(Listed records Opens)
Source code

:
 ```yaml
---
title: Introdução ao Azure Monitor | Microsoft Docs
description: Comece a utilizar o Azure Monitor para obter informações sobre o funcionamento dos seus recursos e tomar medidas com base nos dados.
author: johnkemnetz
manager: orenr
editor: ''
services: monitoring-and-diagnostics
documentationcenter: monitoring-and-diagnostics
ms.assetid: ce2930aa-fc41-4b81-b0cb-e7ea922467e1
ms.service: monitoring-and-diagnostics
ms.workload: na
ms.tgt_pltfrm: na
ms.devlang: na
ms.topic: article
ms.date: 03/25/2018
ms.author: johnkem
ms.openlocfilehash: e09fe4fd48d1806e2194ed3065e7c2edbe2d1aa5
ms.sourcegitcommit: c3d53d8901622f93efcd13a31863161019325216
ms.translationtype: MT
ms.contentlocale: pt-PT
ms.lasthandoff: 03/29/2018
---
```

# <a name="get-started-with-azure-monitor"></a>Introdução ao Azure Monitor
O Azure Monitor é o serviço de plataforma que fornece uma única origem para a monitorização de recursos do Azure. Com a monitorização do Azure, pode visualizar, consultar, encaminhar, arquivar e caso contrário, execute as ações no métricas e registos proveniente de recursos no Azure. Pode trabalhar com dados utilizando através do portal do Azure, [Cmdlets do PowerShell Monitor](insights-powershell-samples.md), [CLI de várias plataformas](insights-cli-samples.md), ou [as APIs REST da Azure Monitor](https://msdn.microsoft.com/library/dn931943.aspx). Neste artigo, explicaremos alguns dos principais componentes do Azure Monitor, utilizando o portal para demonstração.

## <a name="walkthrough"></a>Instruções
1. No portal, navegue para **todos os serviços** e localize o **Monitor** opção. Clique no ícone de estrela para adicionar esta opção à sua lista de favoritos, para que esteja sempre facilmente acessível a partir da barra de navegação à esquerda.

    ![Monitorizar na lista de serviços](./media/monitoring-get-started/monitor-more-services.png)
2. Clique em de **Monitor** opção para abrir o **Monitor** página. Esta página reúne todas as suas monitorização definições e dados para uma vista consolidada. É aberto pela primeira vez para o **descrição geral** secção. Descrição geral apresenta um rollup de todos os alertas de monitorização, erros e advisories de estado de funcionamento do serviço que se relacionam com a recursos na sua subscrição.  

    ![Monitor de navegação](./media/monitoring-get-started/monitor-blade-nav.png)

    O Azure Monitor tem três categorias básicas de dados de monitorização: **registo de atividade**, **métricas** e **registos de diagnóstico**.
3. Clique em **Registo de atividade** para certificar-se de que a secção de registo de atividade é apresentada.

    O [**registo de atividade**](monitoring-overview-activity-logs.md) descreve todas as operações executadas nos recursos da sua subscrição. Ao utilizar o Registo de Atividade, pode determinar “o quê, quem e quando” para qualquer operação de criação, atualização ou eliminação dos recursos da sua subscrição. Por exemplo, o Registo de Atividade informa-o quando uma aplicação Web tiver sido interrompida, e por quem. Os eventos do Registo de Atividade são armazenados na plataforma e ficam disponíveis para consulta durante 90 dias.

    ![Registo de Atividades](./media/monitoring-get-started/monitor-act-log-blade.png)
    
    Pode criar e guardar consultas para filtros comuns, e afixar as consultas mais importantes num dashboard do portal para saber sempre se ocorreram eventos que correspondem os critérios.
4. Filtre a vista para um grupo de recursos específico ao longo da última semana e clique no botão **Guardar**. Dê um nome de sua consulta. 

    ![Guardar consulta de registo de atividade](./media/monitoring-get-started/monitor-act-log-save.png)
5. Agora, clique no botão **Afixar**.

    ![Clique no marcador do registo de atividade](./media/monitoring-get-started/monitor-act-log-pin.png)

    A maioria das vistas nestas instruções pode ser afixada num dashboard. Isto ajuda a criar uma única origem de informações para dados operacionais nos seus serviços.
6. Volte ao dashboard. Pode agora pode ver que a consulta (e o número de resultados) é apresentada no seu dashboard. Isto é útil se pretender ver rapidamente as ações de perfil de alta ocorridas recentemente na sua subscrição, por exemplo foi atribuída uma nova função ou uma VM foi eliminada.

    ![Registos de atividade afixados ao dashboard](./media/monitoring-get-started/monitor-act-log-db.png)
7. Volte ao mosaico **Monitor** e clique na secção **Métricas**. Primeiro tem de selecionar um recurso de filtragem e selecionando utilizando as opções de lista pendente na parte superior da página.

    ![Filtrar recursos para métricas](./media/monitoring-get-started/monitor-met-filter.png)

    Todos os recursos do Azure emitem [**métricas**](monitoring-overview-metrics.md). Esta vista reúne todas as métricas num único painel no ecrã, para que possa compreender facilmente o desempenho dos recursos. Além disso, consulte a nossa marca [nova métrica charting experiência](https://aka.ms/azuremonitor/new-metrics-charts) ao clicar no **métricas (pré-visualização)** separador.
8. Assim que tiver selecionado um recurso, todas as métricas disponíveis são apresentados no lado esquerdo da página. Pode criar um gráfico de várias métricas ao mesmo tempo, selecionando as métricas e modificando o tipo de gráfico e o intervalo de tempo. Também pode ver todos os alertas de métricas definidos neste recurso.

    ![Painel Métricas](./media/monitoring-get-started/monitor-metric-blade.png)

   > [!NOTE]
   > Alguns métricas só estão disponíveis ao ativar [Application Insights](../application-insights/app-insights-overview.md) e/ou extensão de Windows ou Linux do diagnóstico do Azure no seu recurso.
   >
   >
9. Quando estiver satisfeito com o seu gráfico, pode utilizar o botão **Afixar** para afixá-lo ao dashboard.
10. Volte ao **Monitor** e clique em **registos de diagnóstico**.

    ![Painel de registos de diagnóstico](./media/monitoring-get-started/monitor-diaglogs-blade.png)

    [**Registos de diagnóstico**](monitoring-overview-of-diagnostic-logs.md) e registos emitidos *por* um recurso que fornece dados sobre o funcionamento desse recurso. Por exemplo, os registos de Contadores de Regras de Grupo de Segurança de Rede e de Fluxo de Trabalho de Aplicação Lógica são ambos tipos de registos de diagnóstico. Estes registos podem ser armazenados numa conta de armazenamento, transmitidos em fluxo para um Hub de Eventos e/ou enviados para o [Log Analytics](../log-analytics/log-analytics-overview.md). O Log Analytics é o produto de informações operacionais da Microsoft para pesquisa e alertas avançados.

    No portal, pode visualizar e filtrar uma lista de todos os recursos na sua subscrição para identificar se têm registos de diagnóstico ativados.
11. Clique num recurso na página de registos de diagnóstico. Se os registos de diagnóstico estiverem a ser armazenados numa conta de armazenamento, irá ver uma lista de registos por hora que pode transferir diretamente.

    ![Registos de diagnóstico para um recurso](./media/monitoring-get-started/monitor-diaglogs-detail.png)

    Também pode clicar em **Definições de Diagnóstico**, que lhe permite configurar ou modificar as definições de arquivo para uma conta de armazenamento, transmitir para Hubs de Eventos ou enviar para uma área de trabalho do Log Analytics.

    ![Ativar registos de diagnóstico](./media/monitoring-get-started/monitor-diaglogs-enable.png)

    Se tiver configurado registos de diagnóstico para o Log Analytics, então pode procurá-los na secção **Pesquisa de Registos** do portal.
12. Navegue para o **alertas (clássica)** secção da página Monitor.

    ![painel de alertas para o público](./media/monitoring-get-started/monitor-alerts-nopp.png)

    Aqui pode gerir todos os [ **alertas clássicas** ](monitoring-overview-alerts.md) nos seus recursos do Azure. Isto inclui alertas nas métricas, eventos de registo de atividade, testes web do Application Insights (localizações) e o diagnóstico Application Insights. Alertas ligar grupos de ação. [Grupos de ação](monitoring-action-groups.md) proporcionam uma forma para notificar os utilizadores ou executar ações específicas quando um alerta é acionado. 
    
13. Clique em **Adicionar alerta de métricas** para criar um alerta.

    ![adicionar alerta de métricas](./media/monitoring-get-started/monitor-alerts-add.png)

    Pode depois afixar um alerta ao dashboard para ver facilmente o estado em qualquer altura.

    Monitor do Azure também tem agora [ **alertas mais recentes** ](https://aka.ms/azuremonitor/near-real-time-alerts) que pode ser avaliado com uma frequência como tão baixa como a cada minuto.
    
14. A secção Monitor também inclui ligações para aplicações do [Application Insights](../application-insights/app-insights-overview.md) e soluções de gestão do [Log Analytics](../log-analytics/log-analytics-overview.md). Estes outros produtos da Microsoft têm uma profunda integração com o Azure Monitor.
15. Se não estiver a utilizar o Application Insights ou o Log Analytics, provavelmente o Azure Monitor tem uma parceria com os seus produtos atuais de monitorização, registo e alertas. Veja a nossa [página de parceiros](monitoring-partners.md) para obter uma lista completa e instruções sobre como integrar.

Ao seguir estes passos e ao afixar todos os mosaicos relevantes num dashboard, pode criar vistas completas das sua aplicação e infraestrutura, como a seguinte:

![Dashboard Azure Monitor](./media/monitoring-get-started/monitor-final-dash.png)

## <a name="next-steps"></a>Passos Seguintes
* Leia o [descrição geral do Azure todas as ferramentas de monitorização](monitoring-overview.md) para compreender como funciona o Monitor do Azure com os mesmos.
(Listed records Closes)
(Listed records Opens)
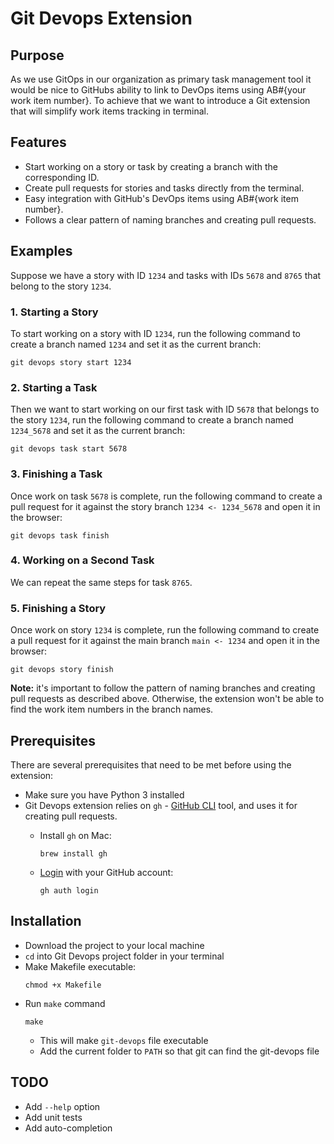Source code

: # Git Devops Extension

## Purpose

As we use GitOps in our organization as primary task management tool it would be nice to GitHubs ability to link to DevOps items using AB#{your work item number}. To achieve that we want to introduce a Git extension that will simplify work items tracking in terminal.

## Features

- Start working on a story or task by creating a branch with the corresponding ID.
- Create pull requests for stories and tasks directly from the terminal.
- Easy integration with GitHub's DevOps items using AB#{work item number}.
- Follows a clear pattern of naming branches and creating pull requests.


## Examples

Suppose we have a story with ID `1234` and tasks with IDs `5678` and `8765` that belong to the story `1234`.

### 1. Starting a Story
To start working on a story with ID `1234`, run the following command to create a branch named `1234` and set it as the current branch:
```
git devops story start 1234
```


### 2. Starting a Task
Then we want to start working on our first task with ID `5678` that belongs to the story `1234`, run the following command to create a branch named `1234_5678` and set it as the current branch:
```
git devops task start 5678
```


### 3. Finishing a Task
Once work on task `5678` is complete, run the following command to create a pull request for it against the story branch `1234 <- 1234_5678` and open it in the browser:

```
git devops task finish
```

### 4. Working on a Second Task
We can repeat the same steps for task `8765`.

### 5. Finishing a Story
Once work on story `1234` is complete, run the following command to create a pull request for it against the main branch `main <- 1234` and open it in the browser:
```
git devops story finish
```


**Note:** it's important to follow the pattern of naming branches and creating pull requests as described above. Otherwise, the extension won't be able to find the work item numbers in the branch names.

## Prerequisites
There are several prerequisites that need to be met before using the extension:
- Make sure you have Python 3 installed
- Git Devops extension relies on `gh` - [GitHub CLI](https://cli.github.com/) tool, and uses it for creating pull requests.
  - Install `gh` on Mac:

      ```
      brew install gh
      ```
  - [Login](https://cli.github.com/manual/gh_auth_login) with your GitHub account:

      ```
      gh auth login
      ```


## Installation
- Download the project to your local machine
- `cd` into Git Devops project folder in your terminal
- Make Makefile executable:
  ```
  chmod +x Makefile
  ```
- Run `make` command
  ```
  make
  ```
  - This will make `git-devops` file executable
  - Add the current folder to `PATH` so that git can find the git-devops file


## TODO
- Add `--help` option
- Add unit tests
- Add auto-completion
(Listed records Closes)
__What you will do__:
Within the material above, show every line that includes "author".

__Result of this task__:
author: johnkemnetz
ms.author: johnkem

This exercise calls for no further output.